Mosquitoes hone in on CO2 plumes using a group of neurons (called cpA). In this study, the scientists find that the same group of neurons also detect human odor, which is a complex mix of sweat and other skin-volatiles (like Cyclohexanone and Butanone). Describing the biochemistry (the receptor-ligand interactions) of the process of dual-detection in Aedes aegypti& Anopheles gambiae in their paper published in Cell (Dec 5, 2013), the team noted that, remarkably, the neurons behaved identically in both of these highly divergent mosquito subfamilies. By chemically shutting down the response of the cpA neurons, they demonstrate that these neurons are key participants in mosquitoes’ attraction towards human odor.

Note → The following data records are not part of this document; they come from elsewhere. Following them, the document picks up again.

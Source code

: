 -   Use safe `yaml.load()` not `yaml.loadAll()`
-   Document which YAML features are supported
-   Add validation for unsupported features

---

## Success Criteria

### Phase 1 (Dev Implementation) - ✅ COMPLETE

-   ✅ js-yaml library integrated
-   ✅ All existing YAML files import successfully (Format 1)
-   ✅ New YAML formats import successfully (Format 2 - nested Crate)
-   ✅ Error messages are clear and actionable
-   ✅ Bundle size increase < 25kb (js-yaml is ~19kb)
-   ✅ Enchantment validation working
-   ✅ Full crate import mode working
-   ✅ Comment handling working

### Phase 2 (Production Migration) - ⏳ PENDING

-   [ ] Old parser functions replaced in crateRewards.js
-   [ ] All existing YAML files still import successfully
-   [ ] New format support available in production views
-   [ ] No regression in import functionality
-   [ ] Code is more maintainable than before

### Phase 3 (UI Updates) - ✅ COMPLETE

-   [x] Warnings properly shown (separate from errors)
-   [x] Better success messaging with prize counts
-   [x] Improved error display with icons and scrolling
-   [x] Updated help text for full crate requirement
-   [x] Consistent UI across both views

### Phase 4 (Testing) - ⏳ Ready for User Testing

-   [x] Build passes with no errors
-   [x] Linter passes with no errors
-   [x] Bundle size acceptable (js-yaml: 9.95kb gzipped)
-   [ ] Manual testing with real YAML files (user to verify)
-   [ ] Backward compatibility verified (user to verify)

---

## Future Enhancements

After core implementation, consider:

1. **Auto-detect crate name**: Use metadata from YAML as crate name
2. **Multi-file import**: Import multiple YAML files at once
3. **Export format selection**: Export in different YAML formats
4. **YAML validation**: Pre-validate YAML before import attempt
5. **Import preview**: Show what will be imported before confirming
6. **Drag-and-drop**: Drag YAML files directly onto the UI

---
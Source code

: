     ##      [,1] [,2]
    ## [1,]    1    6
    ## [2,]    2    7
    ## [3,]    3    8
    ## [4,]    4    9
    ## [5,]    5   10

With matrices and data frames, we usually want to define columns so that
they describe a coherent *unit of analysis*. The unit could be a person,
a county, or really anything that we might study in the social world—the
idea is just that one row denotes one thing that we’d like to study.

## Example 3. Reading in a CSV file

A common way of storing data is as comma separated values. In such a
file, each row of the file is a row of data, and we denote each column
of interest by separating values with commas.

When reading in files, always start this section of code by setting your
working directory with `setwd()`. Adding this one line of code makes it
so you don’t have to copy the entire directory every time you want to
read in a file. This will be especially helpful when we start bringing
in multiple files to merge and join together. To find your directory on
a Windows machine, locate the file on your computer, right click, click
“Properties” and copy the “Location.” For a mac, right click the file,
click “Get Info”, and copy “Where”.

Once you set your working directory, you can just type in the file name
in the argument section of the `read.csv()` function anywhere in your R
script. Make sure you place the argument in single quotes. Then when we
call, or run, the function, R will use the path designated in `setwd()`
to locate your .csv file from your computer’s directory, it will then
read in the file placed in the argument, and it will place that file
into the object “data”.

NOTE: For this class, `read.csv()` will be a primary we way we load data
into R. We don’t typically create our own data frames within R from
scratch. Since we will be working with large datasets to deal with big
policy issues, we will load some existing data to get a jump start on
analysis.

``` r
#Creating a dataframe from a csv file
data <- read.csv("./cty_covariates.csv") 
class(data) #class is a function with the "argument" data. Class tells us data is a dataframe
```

Computational techniques were used to screen compounds – almost half a million of them – that either reduce or heighten the neuronal response to CO2 and skin odor. Of these, about 138 compounds that are safe, pleasant, and affordable, were shortlisted as potential candidates for repellants or traps. One compound, Ethyl pyruvate, isa pleasant, strawberry scented food flavoring agent,which evoked a notable reduction in how easily mosquitoes found targets. In addition, it is cheaper to manufacture than commercially available repellants – great news for people in mosquito infested areas. Another, Cyclopentanone, has a minty fragrance and is found to be highly effective in attracting mosquitoes into traps by mimicking their reaction to CO2.
The authors suggest a two-pronged approach to protection from the parasites: masking human odor and concurrently using traps. Their suggestion is less cumbersome and more environment- and health-friendly than existing methods of traps and repellants that use CO2 and Pyrethroid type compounds, respectively. Further research in this direction will lead to efficient and safe methods of disease prevention while minimizing side effects.